America's Service Economy

June 27, 1986

Report Outline
Service Sector Growth
Employment Implications
U.S. Competitiveness
Special Focus

Service Sector Growth

As America heads into its fourth year of recovery from the worst recession since the 1930s, there is much good news for consumers. Several trends have brought about an emerging consensus among economists that economic conditions are better than they have been for a decade or more and that they can be expected to continue at least through 1987. The oil price decline brought about a fall in the consumer price index to 3.8 percent last year, the lowest level since 1967. Interest rates have also slid, reducing the cost of credit and bringing home ownership once again within the reach of many Americans. The fall in interest rates also promises to make the dollar less attractive to overseas investors, easing the upward pressure on the currency's exchange value. The weaker dollar—which has depreciated by 27 percent from its peak value in February 1985—makes U.S. products less expensive to foreign consumers and thus should improve their competitiveness on world markets.

But there is a dark side to the recovery. It has passed by large parts of the country where oil and farming are prominent. Civilian unemployment, at 7.3 percent, remains at its highest level ever so far into a recovery. America's trade balance, for all the encouraging news on the dollar, registered a $148.5 billion deficit in 1985 and is not expected this year to improve much, if at all. For the first time since World War I, the value of foreign assets in the United States has since mid-1985 exceeded that of U.S. assets abroad, bringing the country the dubious honor of having nudged out Brazil as the world's biggest debtor nation.

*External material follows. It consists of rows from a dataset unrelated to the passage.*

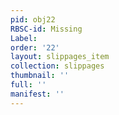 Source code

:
 ```yaml
---
pid: obj22
RBSC-id: Missing
Label:
order: '22'
layout: slippages_item
collection: slippages
thumbnail: ''
full: ''
manifest: ''
---
```

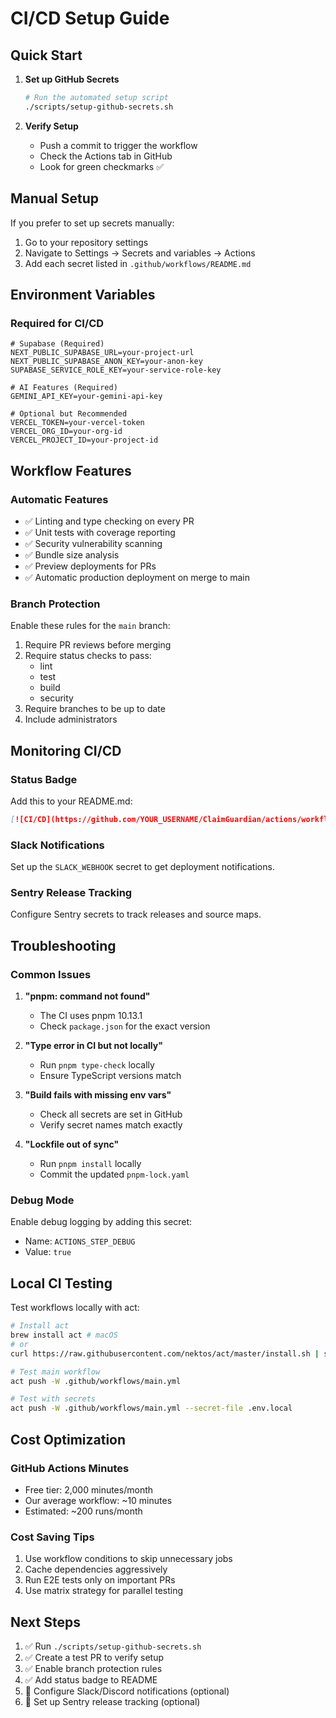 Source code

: # CI/CD Setup Guide

## Quick Start

1. **Set up GitHub Secrets**
   ```bash
   # Run the automated setup script
   ./scripts/setup-github-secrets.sh
   ```

2. **Verify Setup**
   - Push a commit to trigger the workflow
   - Check the Actions tab in GitHub
   - Look for green checkmarks ✅

## Manual Setup

If you prefer to set up secrets manually:

1. Go to your repository settings
2. Navigate to Settings → Secrets and variables → Actions
3. Add each secret listed in `.github/workflows/README.md`

## Environment Variables

### Required for CI/CD
```env
# Supabase (Required)
NEXT_PUBLIC_SUPABASE_URL=your-project-url
NEXT_PUBLIC_SUPABASE_ANON_KEY=your-anon-key
SUPABASE_SERVICE_ROLE_KEY=your-service-role-key

# AI Features (Required)
GEMINI_API_KEY=your-gemini-api-key

# Optional but Recommended
VERCEL_TOKEN=your-vercel-token
VERCEL_ORG_ID=your-org-id
VERCEL_PROJECT_ID=your-project-id
```

## Workflow Features

### Automatic Features
- ✅ Linting and type checking on every PR
- ✅ Unit tests with coverage reporting
- ✅ Security vulnerability scanning
- ✅ Bundle size analysis
- ✅ Preview deployments for PRs
- ✅ Automatic production deployment on merge to main

### Branch Protection

Enable these rules for the `main` branch:
1. Require PR reviews before merging
2. Require status checks to pass:
   - lint
   - test
   - build
   - security
3. Require branches to be up to date
4. Include administrators

## Monitoring CI/CD

### Status Badge
Add this to your README.md:
```markdown
[![CI/CD](https://github.com/YOUR_USERNAME/ClaimGuardian/actions/workflows/main.yml/badge.svg)](https://github.com/YOUR_USERNAME/ClaimGuardian/actions/workflows/main.yml)
```

### Slack Notifications
Set up the `SLACK_WEBHOOK` secret to get deployment notifications.

### Sentry Release Tracking
Configure Sentry secrets to track releases and source maps.

## Troubleshooting

### Common Issues

1. **"pnpm: command not found"**
   - The CI uses pnpm 10.13.1
   - Check `package.json` for the exact version

2. **"Type error in CI but not locally"**
   - Run `pnpm type-check` locally
   - Ensure TypeScript versions match

3. **"Build fails with missing env vars"**
   - Check all secrets are set in GitHub
   - Verify secret names match exactly

4. **"Lockfile out of sync"**
   - Run `pnpm install` locally
   - Commit the updated `pnpm-lock.yaml`

### Debug Mode

Enable debug logging by adding this secret:
- Name: `ACTIONS_STEP_DEBUG`
- Value: `true`

## Local CI Testing

Test workflows locally with act:
```bash
# Install act
brew install act # macOS
# or
curl https://raw.githubusercontent.com/nektos/act/master/install.sh | sudo bash # Linux

# Test main workflow
act push -W .github/workflows/main.yml

# Test with secrets
act push -W .github/workflows/main.yml --secret-file .env.local
```

## Cost Optimization

### GitHub Actions Minutes
- Free tier: 2,000 minutes/month
- Our average workflow: ~10 minutes
- Estimated: ~200 runs/month

### Cost Saving Tips
1. Use workflow conditions to skip unnecessary jobs
2. Cache dependencies aggressively  
3. Run E2E tests only on important PRs
4. Use matrix strategy for parallel testing

## Next Steps

1. ✅ Run `./scripts/setup-github-secrets.sh`
2. ✅ Create a test PR to verify setup
3. ✅ Enable branch protection rules
4. ✅ Add status badge to README
5. 📝 Configure Slack/Discord notifications (optional)
6. 📝 Set up Sentry release tracking (optional) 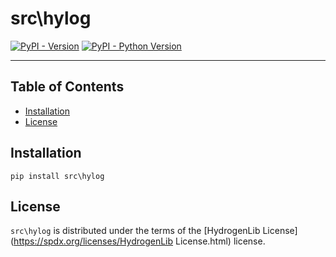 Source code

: # src\hylog

[![PyPI - Version](https://img.shields.io/pypi/v/src\hylog.svg)](https://pypi.org/project/src\hylog)
[![PyPI - Python Version](https://img.shields.io/pypi/pyversions/src\hylog.svg)](https://pypi.org/project/src\hylog)

-----

## Table of Contents

- [Installation](#installation)
- [License](#license)

## Installation

```console
pip install src\hylog
```

## License

`src\hylog` is distributed under the terms of the [HydrogenLib License](https://spdx.org/licenses/HydrogenLib License.html) license.
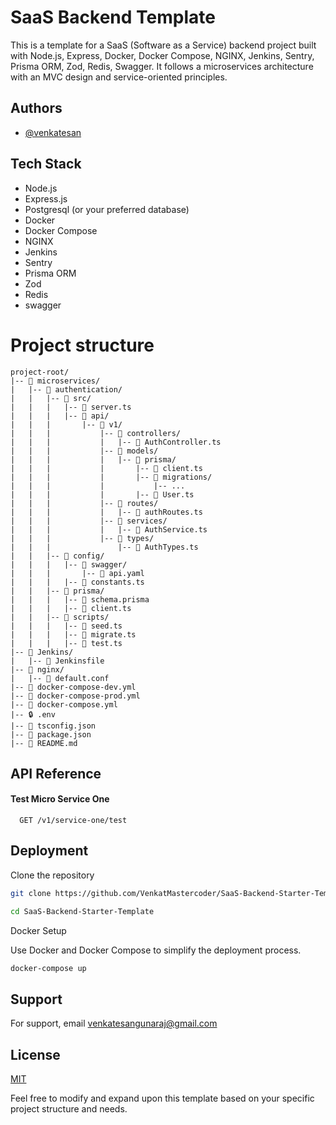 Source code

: # SaaS Backend Template

This is a template for a SaaS (Software as a Service) backend project built with Node.js, Express, Docker, Docker Compose, NGINX, Jenkins, Sentry, Prisma ORM, Zod, Redis, Swagger. It follows a microservices architecture with an MVC design and service-oriented principles.

## Authors

- [@venkatesan](https://www.github.com/VenkatMastercoder)


## Tech Stack

- Node.js
- Express.js
- Postgresql (or your preferred database)
- Docker
- Docker Compose
- NGINX
- Jenkins
- Sentry
- Prisma ORM
- Zod
- Redis
- swagger

# Project structure
```
project-root/
|-- 📂 microservices/
|   |-- 📂 authentication/
|   |   |-- 📂 src/
|   |   |   |-- 📄 server.ts
|   |   |   |-- 📂 api/
|   |   |       |-- 📂 v1/
|   |   |           |-- 📂 controllers/
|   |   |           |   |-- 📄 AuthController.ts
|   |   |           |-- 📂 models/
|   |   |           |   |-- 📂 prisma/
|   |   |           |       |-- 📄 client.ts
|   |   |           |       |-- 📂 migrations/
|   |   |           |           |-- ...
|   |   |           |       |-- 📄 User.ts
|   |   |           |-- 📂 routes/
|   |   |           |   |-- 📄 authRoutes.ts
|   |   |           |-- 📂 services/
|   |   |           |   |-- 📄 AuthService.ts
|   |   |           |-- 📂 types/
|   |   |               |-- 📄 AuthTypes.ts
|   |   |-- 📂 config/
|   |   |   |-- 📂 swagger/
|   |   |       |-- 📄 api.yaml
|   |   |   |-- 📄 constants.ts
|   |   |-- 📂 prisma/
|   |   |   |-- 📄 schema.prisma
|   |   |   |-- 📄 client.ts
|   |   |-- 📂 scripts/
|   |   |   |-- 📄 seed.ts
|   |   |   |-- 📄 migrate.ts
|   |   |   |-- 📄 test.ts
|-- 📂 Jenkins/
|   |-- 📄 Jenkinsfile
|-- 📂 nginx/
|   |-- 📄 default.conf
|-- 📄 docker-compose-dev.yml
|-- 📄 docker-compose-prod.yml
|-- 📄 docker-compose.yml
|-- 🔒 .env
|-- 📄 tsconfig.json
|-- 📄 package.json
|-- 📄 README.md
```

## API Reference

#### Test Micro Service One

```http
  GET /v1/service-one/test
```

## Deployment

Clone the repository

```bash
git clone https://github.com/VenkatMastercoder/SaaS-Backend-Starter-Template
```

```bash
cd SaaS-Backend-Starter-Template
```

Docker Setup

Use Docker and Docker Compose to simplify the deployment process.
```bash
docker-compose up
```

## Support

For support, email venkatesangunaraj@gmail.com
## License

[MIT](https://choosealicense.com/licenses/mit/)


Feel free to modify and expand upon this template based on your specific project structure and needs.
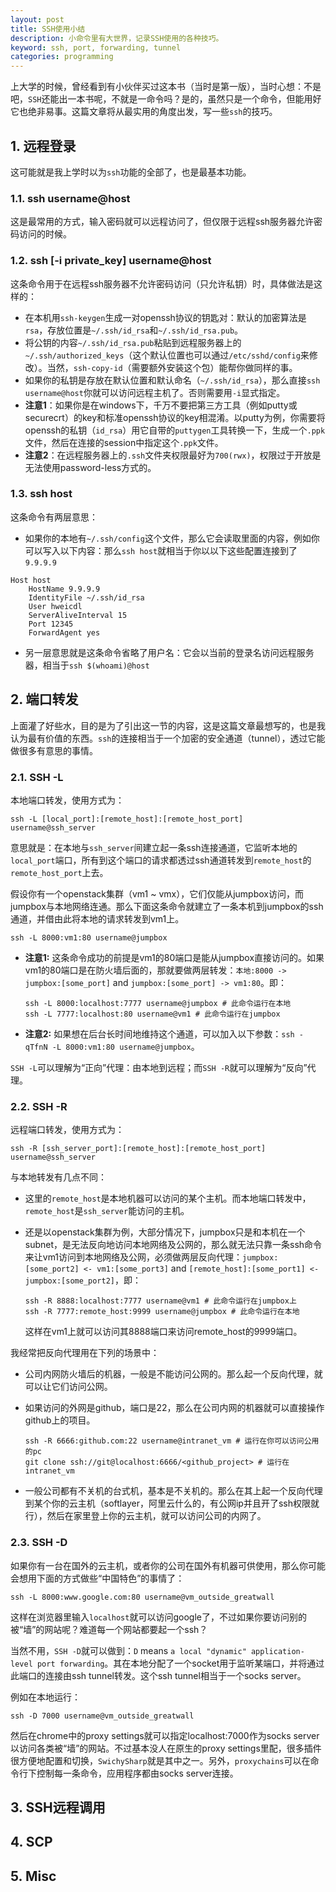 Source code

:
 ```yaml
---
layout: post
title: SSH使用小结
description: 小命令里有大世界，记录SSH使用的各种技巧。
keyword: ssh, port, forwarding, tunnel
categories: programming
---
```


上大学的时候，曾经看到有小伙伴买过这本书（当时是第一版），当时心想：不是吧，`SSH`还能出一本书呢，不就是一命令吗？是的，虽然只是一个命令，但能用好它也绝非易事。这篇文章将从最实用的角度出发，写一些`ssh`的技巧。

## 1. 远程登录

这可能就是我上学时以为`ssh`功能的全部了，也是最基本功能。

### 1.1. ssh username@host

这是最常用的方式，输入密码就可以远程访问了，但仅限于远程ssh服务器允许密码访问的时候。

### 1.2. ssh [-i private_key] username@host

这条命令用于在远程ssh服务器不允许密码访问（只允许私钥）时，具体做法是这样的：

* 在本机用`ssh-keygen`生成一对openssh协议的钥匙对：默认的加密算法是`rsa`，存放位置是`~/.ssh/id_rsa`和`~/.ssh/id_rsa.pub`。
* 将公钥的内容`~/.ssh/id_rsa.pub`粘贴到远程服务器上的`~/.ssh/authorized_keys`（这个默认位置也可以通过`/etc/sshd/config`来修改）。当然，`ssh-copy-id`（需要额外安装这个包）能帮你做同样的事。
* 如果你的私钥是存放在默认位置和默认命名（`~/.ssh/id_rsa`），那么直接`ssh username@host`你就可以访问远程主机了。否则需要用`-i`显式指定。
* **注意1**：如果你是在windows下，千万不要把第三方工具（例如putty或securecrt）的key和标准openssh协议的key相混淆。以putty为例，你需要将openssh的私钥（`id_rsa`）用它自带的`puttygen`工具转换一下，生成一个`.ppk`文件，然后在连接的session中指定这个`.ppk`文件。
* **注意2**：在远程服务器上的`.ssh`文件夹权限最好为`700(rwx)`，权限过于开放是无法使用password-less方式的。

### 1.3. ssh host

这条命令有两层意思：

* 如果你的本地有`~/.ssh/config`这个文件，那么它会读取里面的内容，例如你可以写入以下内容：那么`ssh host`就相当于你以以下这些配置连接到了`9.9.9.9`
    
```
Host host
    HostName 9.9.9.9
    IdentityFile ~/.ssh/id_rsa
    User hweicdl
    ServerAliveInterval 15
    Port 12345
    ForwardAgent yes
```

* 另一层意思就是这条命令省略了用户名：它会以当前的登录名访问远程服务器，相当于`ssh $(whoami)@host`

## 2. 端口转发

上面灌了好些水，目的是为了引出这一节的内容，这是这篇文章最想写的，也是我认为最有价值的东西。`ssh`的连接相当于一个加密的安全通道（tunnel），透过它能做很多有意思的事情。

### 2.1. SSH -L

本地端口转发，使用方式为：

```
ssh -L [local_port]:[remote_host]:[remote_host_port] username@ssh_server
```

意思就是：在本地与`ssh_server`间建立起一条ssh连接通道，它监听本地的`local_port`端口，所有到这个端口的请求都透过ssh通道转发到`remote_host`的`remote_host_port`上去。

假设你有一个openstack集群（vm1 ~ vmx），它们仅能从jumpbox访问，而jumpbox与本地网络连通。那么下面这条命令就建立了一条本机到jumpbox的ssh通道，并借由此将本地的请求转发到vm1上。

```
ssh -L 8000:vm1:80 username@jumpbox
```

* **注意1:** 这条命令成功的前提是vm1的80端口是能从jumpbox直接访问的。如果vm1的80端口是在防火墙后面的，那就要做两层转发：`本地:8000 -> jumpbox:[some_port]` and `jumpbox:[some_port] -> vm1:80`。即：

    ```
    ssh -L 8000:localhost:7777 username@jumpbox # 此命令运行在本地
    ssh -L 7777:localhost:80 username@vm1 # 此命令运行在jumpbox
    ```

* **注意2:** 如果想在后台长时间地维持这个通道，可以加入以下参数：`ssh -qTfnN -L 8000:vm1:80 username@jumpbox`。

`SSH -L`可以理解为“正向”代理：由本地到远程；而`SSH -R`就可以理解为“反向”代理。

### 2.2. SSH -R

远程端口转发，使用方式为：

```
ssh -R [ssh_server_port]:[remote_host]:[remote_host_port] username@ssh_server
```

与本地转发有几点不同：

* 这里的`remote_host`是本地机器可以访问的某个主机。而本地端口转发中，`remote_host`是`ssh_server`能访问的主机。
* 还是以openstack集群为例，大部分情况下，jumpbox只是和本机在一个subnet，是无法反向地访问本地网络及公网的，那么就无法只靠一条ssh命令来让vm1访问到本地网络及公网，必须做两层反向代理：`jumpbox:[some_port2] <- vm1:[some_port3]` and `[remote_host]:[some_port1] <- jumpbox:[some_port2]`，即：

    ```
    ssh -R 8888:localhost:7777 username@vm1 # 此命令运行在jumpbox上
    ssh -R 7777:remote_host:9999 username@jumpbox # 此命令运行在本地
    ```

  这样在vm1上就可以访问其8888端口来访问remote_host的9999端口。

我经常把反向代理用在下列的场景中：

* 公司内网防火墙后的机器，一般是不能访问公网的。那么起一个反向代理，就可以让它们访问公网。
* 如果访问的外网是github，端口是22，那么在公司内网的机器就可以直接操作github上的项目。

    ```
    ssh -R 6666:github.com:22 username@intranet_vm # 运行在你可以访问公用的pc
    git clone ssh://git@localhost:6666/<github_project> # 运行在intranet_vm
    ```

* 一般公司都有不关机的台式机，基本是不关机的。那么在其上起一个反向代理到某个你的云主机（softlayer，阿里云什么的，有公网ip并且开了ssh权限就行），然后在家里登上你的云主机，就可以访问公司的内网了。

### 2.3. SSH -D

如果你有一台在国外的云主机，或者你的公司在国外有机器可供使用，那么你可能会想用下面的方式做些“中国特色”的事情了：

```
ssh -L 8000:www.google.com:80 username@vm_outside_greatwall
```

这样在浏览器里输入`localhost`就可以访问google了，不过如果你要访问别的被“墙”的网站呢？难道每一个网站都要起一个ssh？

当然不用，`SSH -D`就可以做到：`D` means `a local "dynamic" application-level port forwarding`。其在本地分配了一个socket用于监听某端口，并将通过此端口的连接由ssh tunnel转发。这个ssh tunnel相当于一个socks server。

例如在本地运行：

```
ssh -D 7000 username@vm_outside_greatwall
```

然后在chrome中的proxy settings就可以指定localhost:7000作为socks server以访问各类被“墙”的网站。不过基本没人在原生的proxy settings里配，很多插件很方便地配置和切换，`SwichySharp`就是其中之一。另外，`proxychains`可以在命令行下控制每一条命令，应用程序都由socks server连接。

## 3. SSH远程调用

## 4. SCP

## 5. Misc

To explain these contradictions, economists point increasingly to a fundamental shift in the American economy away from the manufacture of goods to the provision of services. Some observers place the emergence of a service-based economy on a par with the industrial revolution, which by World War I had transferred the bulk of American labor from the farms to the factories. The United States, free of warfare at home and significant competition from abroad, emerged as the world's leading industrial power. Its economic well-being depended on the basic goods-producing industries—mining, construction and manufacturing—in addition to agriculture.